Hürriyet ve Özkök’ün büyük operasyon becerisi, Hrant Dink’in öldürülmesiyle sonuçlanan süreçte izlenebilir. Resmi tarihin ‘İlk Türk Kadın Pilot’ olarak anlattığı Sabiha Gökçen’in Ermeni olduğu iddiası önce Dink’in yönettiği Agos gazetesinde yayınlandı. 15 gün sonra Hürriyet haberi yorumsuz dille aktardı. Tam burada Hürriyet profesyonelliğine şapka çıkarıyoruz. Bugün Hürriyet’i de ele geçiren kifayetsiz yandaşlığın aksine ‘başarılı’ bir psikolojik harp organizasyonuydu karşımızdaki.
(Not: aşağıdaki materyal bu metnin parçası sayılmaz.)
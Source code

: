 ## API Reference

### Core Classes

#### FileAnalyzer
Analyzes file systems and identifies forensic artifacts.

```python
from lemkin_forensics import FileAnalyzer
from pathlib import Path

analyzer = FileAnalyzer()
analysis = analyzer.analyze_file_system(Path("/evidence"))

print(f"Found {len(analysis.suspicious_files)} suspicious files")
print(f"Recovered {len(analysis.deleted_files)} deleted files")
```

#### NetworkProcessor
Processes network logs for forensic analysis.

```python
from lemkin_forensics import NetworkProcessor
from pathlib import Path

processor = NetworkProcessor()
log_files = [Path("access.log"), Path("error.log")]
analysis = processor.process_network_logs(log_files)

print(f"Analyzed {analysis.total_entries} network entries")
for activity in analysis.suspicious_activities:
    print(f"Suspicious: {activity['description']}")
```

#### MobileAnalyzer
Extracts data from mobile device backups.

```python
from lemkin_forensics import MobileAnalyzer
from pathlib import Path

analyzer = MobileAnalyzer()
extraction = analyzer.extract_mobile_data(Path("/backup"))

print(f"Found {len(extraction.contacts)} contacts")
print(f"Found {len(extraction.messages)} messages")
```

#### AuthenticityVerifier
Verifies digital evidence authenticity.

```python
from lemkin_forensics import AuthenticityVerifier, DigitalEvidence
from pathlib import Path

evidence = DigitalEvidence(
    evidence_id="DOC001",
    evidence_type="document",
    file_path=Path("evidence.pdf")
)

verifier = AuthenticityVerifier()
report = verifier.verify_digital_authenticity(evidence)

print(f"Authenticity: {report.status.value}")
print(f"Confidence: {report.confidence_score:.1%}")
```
Yorumsuz verilen ama göze sokulan bir haberdi; kimilerine göre bu ‘cumhuriyetin sembollerinden birine yapılmış saldırı’ idi ve 3-5 bin tirajlı gazetede kaybolup gitmesine izin verilmemeliydi. Dink’in Ermenilerdeki ‘Türk travmasını’ irdeleyen, hatta eleştiren cümlelerini çarpıtan Hürriyet yazarları son noktayı koydu.
Hürriyet’i benzetmek Muhammed Ali’ye haksızlık olur ama söylemek zorundayım; onun devletçiliği ve psikolojik harp operasyonlarında ustalığı ile bugünkülerin çapulculuğunu kıyasladığımızda Ali ile kulak ısıran Mike Tayson gibi duruyorlar. Özkök’e sefer görev emri çıkarsalar büyük ihtimalle omurgasızlığa varan kıvraklık ve tecrübesini Erdoğan’ın hizmetine sunmaktan mutlu olur. Hatta yargıda reform paketine dair şu cümlelerini göreve hazırım diye okuyabiliriz. “İşte bunlar içimdeki “umutlu adam”ı uyandırdı… Hakim ve savcılar daha şimdiden bu sözleri birer içtihat kabul edip içerideki gazeteci, siyasetçi ve aydınları serbest bırakabilir.”
Uyanan mutlu adam, olumlu bir şey söylüyor gibi yapıp Erdoğan’ın hem yasama hem de yargının yerine konumlanmasını normalleştirmiş oluyor.